Exercise goal: Report how many lines of the material below contain the string "resistors". The reply is that number and no more.

Source data:
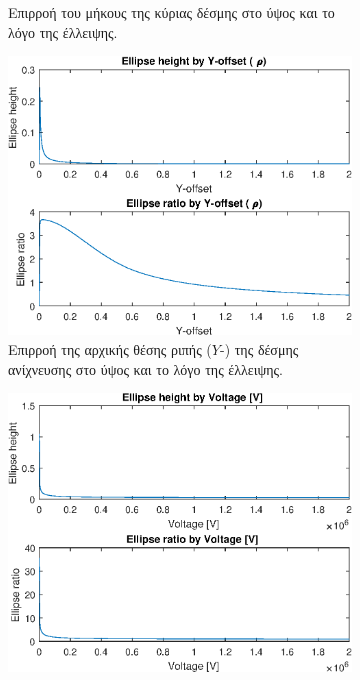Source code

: \begin{figure}[tph]
\begin{subfigure}{0.47\textwidth}
		\centering
		\caption{Επιρροή του μήκους της κύριας δέσμης στο ύψος και το λόγο της έλλειψης.}
		\label{fig:EBS-variables-length}
	\end{subfigure}
	\par\bigskip
	\begin{subfigure}{0.47\textwidth}
		\includegraphics[width=\linewidth]{figures/MATLAB-variable-analysis/EBS-variables-rho}
		\centering
		\caption[Επιρροή της αρχικής θέσης ριπής της δέσμης ανίχνευσης στην ύψος και το λόγο της έλλειψης.]
		{Επιρροή της αρχικής θέσης ριπής ($Y$-) της δέσμης ανίχνευσης στο ύψος και το λόγο της έλλειψης.}
		\label{fig:EBS-variables-rho}
	\end{subfigure}
	\hfill
	\begin{subfigure}{0.47\textwidth}
		\includegraphics[width=\linewidth]{figures/MATLAB-variable-analysis/EBS-variables-voltage-linear}

\end{subfigure}
\end{figure}
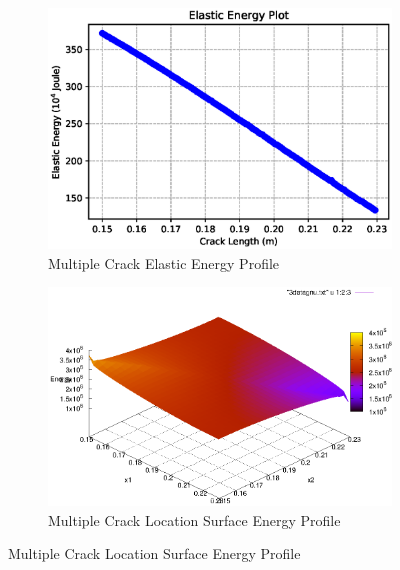 \documentclass[a4paper,11pt]{article}
\begin{document}
\begin{figure}[h!]
	\begin{subfigure}[b]{0.49\linewidth}
	\centering
\includegraphics[width=\linewidth]{picture/conference/multicrack-elastic}
\caption{Multiple Crack Elastic Energy Profile}
\label{fig:multicrack-elastic}
	\end{subfigure}
	\begin{subfigure}[b]{0.49\linewidth}
	\centering
	\includegraphics[width=\linewidth]{picture/conference/multicrack-2d}
	\caption{Multiple Crack Location Surface Energy Profile}
	\label{fig:multicrack-2d}
\end{subfigure}
\end{figure}
\end{document}
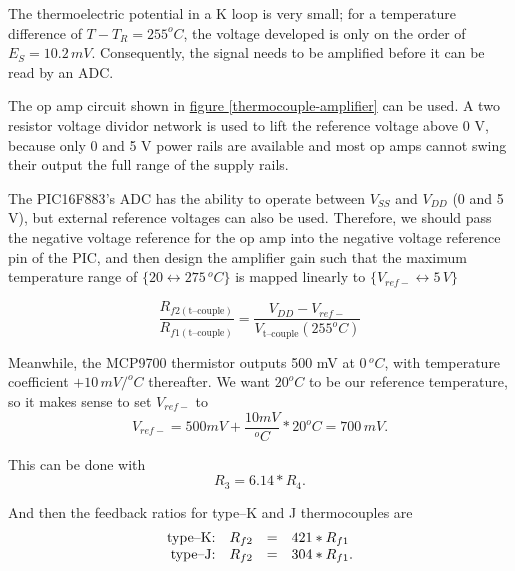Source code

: \documentclass[10pt, twocolumn]{article}
\begin{document}
The thermoelectric potential in a K loop is very small; 
for a temperature difference of $T-T_{R}=255^{o}C$,
the voltage developed is only on the order of $E_{S}=10.2\,mV$.
Consequently, the signal needs to be amplified before it can be read by an ADC.

The op amp circuit shown in
\hyperref[thermocouple-amplifier]{figure \ref{thermocouple-amplifier}}
can be used. A two resistor voltage dividor network is used to lift the reference
voltage above 0 V, because only 0 and 5 V power rails are available and most
op amps cannot swing their output the full range of the supply rails.

The \textrm{PIC16F883}'s ADC has the ability to operate between $V_{SS}$ and $V_{DD}$ (0 and 5 V),
but external reference voltages can also be used. Therefore, we should pass the
negative voltage reference for the op amp into the negative voltage reference pin of the PIC,
and then design the amplifier gain such that the maximum temperature range of $\{20\leftrightarrow275\,^{o}C\}$
is mapped linearly to $\{V_{ref-}\leftrightarrow5\,V\}$

\begin{equation}
	\frac{R_{f2(\textrm{t--couple})}}{R_{f1(\textrm{t--couple})}}=
	\frac{V_{DD}-V_{ref-}}{V_{\textrm{t--couple}}(255^{o}C)}
	\label{feedback-resistors-eq}
\end{equation}

Meanwhile, the MCP9700 thermistor outputs 500 mV at $0\,^{o}C$,
with temperature coefficient $+10\,mV/^{o}C$ thereafter.
We want $20^{o}C$ to be our reference temperature, so it makes sense to
set $V_{ref-}$ to
\begin{equation*}
V_{ref-}=500mV+\frac{10mV}{^{o}C}*20^{o}C=700\,mV.
\end{equation*}

This can be done with
\begin{equation}
R_{3}=6.14*R_{4}.
\label{vref-resistors-eq}
\end{equation}

And then the feedback ratios for type--K and J thermocouples are
\begin{equation}
\begin{array}{r c c l}
\textrm{type--K:}	&R_{f2}	&=&	421*R_{f1}	\\
\textrm{type--J:}	&R_{f2}	&=&	304*R_{f1}.	\\
\end{array}
\label{thermocouple-feedback-ratios-eq}
\end{equation}
\end{document}
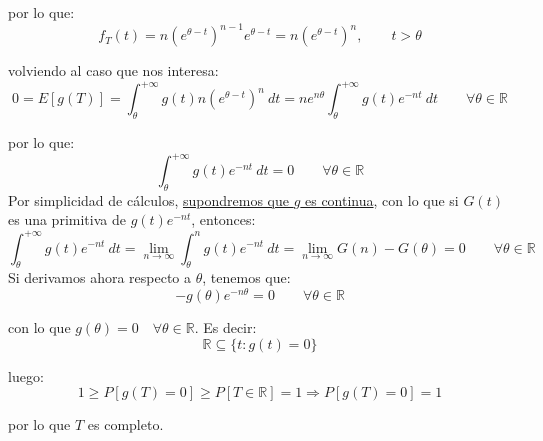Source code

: \begin{ejercicio}
    por lo que:
    \begin{equation*}
        f_T(t) = n{\left(e^{\theta-t}\right)}^{n-1}e^{\theta-t} = n{\left(e^{\theta-t}\right)}^{n}, \qquad t>\theta
    \end{equation*}

    volviendo al caso que nos interesa:
    \begin{equation*}
        0 = E[g(T)] = \int_{\theta}^{+\infty} g(t)n{\left(e^{\theta-t}\right)}^{n} ~dt  = ne^{n\theta} \int_{\theta}^{+\infty} g(t)e^{-nt} ~dt  \qquad \forall \theta \in \mathbb{R}
    \end{equation*}

    por lo que:
    \begin{equation*}
        \int_{\theta}^{+\infty} g(t)e^{-nt}~dt  = 0 \qquad \forall \theta\in \mathbb{R}
    \end{equation*}
    Por simplicidad de cálculos, \underline{supondremos que $g$ es continua}, con lo que si $G(t)$ es una primitiva de $g(t)e^{-nt}$, entonces:
    \begin{equation*}
        \int_{\theta}^{+\infty} g(t)e^{-nt}~dt = \lim_{n\to\infty}\int_{\theta}^{n}g(t)e^{-nt} ~dt  = \lim_{n\to\infty}G(n)-G(\theta) =  0 \qquad \forall \theta\in \mathbb{R}
    \end{equation*}
    Si derivamos ahora respecto a $\theta$, tenemos que:
    \begin{equation*}
        -g(\theta)e^{-n\theta} = 0\qquad \forall \theta\in \mathbb{R}
    \end{equation*}

    con lo que $g(\theta) = 0 \quad \forall \theta\in \mathbb{R}$. Es decir:
    \begin{equation*}
        \mathbb{R}\subseteq \{t:g(t) = 0\}
    \end{equation*}

    luego:
    \begin{equation*}
        1\geq P[g(T)=0] \geq P[T\in \mathbb{R}] = 1 \Longrightarrow P[g(T)=0]=1
    \end{equation*}

    por lo que $T$ es completo.
\end{ejercicio}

Answer: 2